● TASK OBJECTIVE:
Copy, word for word, the lines of the entries below between the one with "En cas d'erreur" and the one with "Le projet a été développé sur Gitlab.", inclusive, and leave out everything else.

● DATA FOR ANALYSIS:
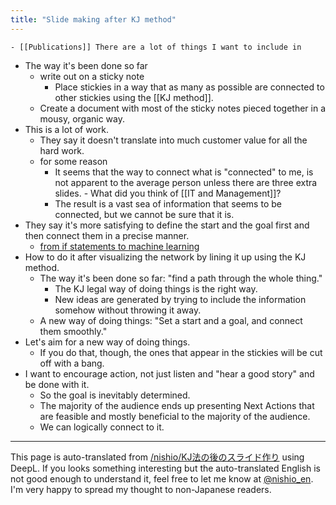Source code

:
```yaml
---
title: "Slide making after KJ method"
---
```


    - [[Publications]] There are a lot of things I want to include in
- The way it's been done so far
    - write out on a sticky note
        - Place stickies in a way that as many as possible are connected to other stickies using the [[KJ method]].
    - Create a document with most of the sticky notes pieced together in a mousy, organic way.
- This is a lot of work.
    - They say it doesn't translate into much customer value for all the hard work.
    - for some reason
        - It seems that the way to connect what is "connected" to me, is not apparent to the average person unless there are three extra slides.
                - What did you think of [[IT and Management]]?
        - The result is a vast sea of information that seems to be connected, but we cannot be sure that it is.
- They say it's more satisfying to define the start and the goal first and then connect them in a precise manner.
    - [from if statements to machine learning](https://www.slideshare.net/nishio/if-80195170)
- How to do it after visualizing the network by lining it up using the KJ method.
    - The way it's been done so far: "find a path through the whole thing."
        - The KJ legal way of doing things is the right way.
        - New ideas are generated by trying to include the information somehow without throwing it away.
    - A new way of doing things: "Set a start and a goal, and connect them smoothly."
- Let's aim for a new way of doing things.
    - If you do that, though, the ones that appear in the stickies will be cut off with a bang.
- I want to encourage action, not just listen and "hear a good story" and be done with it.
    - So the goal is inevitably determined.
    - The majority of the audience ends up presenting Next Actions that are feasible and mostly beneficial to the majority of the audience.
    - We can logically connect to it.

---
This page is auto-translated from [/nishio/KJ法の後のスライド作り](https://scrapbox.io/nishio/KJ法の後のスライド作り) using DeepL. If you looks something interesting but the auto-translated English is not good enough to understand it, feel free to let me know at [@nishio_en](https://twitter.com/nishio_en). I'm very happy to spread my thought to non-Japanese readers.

...

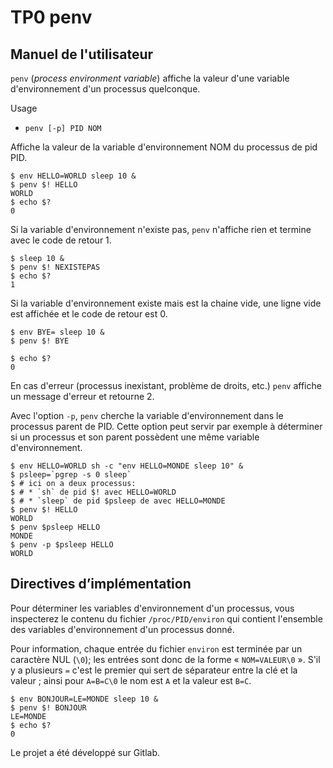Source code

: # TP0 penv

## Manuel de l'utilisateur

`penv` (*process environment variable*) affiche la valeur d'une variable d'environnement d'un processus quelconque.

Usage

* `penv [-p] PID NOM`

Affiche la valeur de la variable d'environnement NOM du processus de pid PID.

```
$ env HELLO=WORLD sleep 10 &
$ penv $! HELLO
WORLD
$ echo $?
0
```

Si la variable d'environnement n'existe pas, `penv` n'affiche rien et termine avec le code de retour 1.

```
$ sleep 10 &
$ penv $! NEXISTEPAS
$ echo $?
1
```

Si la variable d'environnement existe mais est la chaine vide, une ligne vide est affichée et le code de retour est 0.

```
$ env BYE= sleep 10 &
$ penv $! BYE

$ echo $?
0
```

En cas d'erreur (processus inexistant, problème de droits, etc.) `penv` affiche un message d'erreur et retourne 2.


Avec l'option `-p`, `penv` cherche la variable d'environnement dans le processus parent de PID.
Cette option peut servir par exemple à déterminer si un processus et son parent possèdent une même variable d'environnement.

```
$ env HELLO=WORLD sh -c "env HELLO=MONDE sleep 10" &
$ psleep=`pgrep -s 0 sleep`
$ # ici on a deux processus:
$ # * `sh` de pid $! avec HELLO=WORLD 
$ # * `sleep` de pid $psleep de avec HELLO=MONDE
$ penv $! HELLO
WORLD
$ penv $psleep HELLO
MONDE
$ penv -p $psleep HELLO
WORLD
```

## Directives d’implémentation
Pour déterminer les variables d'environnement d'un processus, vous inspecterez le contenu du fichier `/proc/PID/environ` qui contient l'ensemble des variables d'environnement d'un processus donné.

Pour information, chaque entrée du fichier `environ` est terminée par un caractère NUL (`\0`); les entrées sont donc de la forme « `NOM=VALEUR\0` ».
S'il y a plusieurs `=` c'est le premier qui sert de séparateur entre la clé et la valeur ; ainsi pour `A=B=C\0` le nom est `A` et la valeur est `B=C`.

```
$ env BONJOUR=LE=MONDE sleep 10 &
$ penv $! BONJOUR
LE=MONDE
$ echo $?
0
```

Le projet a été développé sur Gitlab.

...

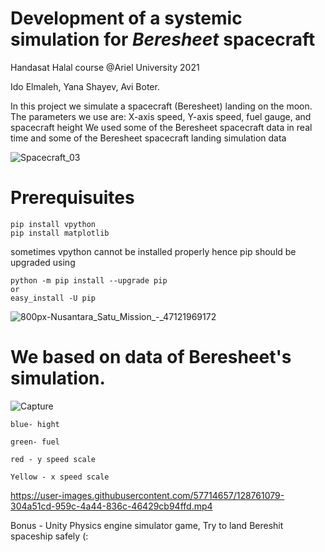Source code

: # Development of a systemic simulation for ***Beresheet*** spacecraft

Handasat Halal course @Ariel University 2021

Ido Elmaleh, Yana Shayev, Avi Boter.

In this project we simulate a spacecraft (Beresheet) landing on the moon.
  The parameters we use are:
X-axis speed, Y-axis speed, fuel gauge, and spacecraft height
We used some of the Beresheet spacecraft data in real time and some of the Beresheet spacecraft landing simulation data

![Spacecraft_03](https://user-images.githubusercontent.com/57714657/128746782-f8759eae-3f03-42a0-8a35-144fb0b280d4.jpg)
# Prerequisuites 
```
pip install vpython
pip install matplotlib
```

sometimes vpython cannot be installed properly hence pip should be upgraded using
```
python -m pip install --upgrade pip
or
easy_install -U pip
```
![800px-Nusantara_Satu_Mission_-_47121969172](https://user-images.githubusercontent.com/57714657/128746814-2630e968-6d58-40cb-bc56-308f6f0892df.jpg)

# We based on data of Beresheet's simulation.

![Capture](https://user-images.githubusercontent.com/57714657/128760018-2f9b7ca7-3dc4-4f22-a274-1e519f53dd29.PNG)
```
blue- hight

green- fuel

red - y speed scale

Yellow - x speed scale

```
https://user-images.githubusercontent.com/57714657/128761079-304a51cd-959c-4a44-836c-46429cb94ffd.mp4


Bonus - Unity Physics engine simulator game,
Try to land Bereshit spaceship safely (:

● ANSWER SECTION:
En cas d'erreur (processus inexistant, problème de droits, etc.) `penv` affiche un message d'erreur et retourne 2.


Avec l'option `-p`, `penv` cherche la variable d'environnement dans le processus parent de PID.
Cette option peut servir par exemple à déterminer si un processus et son parent possèdent une même variable d'environnement.

```
$ env HELLO=WORLD sh -c "env HELLO=MONDE sleep 10" &
$ psleep=`pgrep -s 0 sleep`
$ # ici on a deux processus:
$ # * `sh` de pid $! avec HELLO=WORLD 
$ # * `sleep` de pid $psleep de avec HELLO=MONDE
$ penv $! HELLO
WORLD
$ penv $psleep HELLO
MONDE
$ penv -p $psleep HELLO
WORLD
```

## Directives d’implémentation
Pour déterminer les variables d'environnement d'un processus, vous inspecterez le contenu du fichier `/proc/PID/environ` qui contient l'ensemble des variables d'environnement d'un processus donné.

Pour information, chaque entrée du fichier `environ` est terminée par un caractère NUL (`\0`); les entrées sont donc de la forme « `NOM=VALEUR\0` ».
S'il y a plusieurs `=` c'est le premier qui sert de séparateur entre la clé et la valeur ; ainsi pour `A=B=C\0` le nom est `A` et la valeur est `B=C`.

```
$ env BONJOUR=LE=MONDE sleep 10 &
$ penv $! BONJOUR
LE=MONDE
$ echo $?
0
```

Le projet a été développé sur Gitlab.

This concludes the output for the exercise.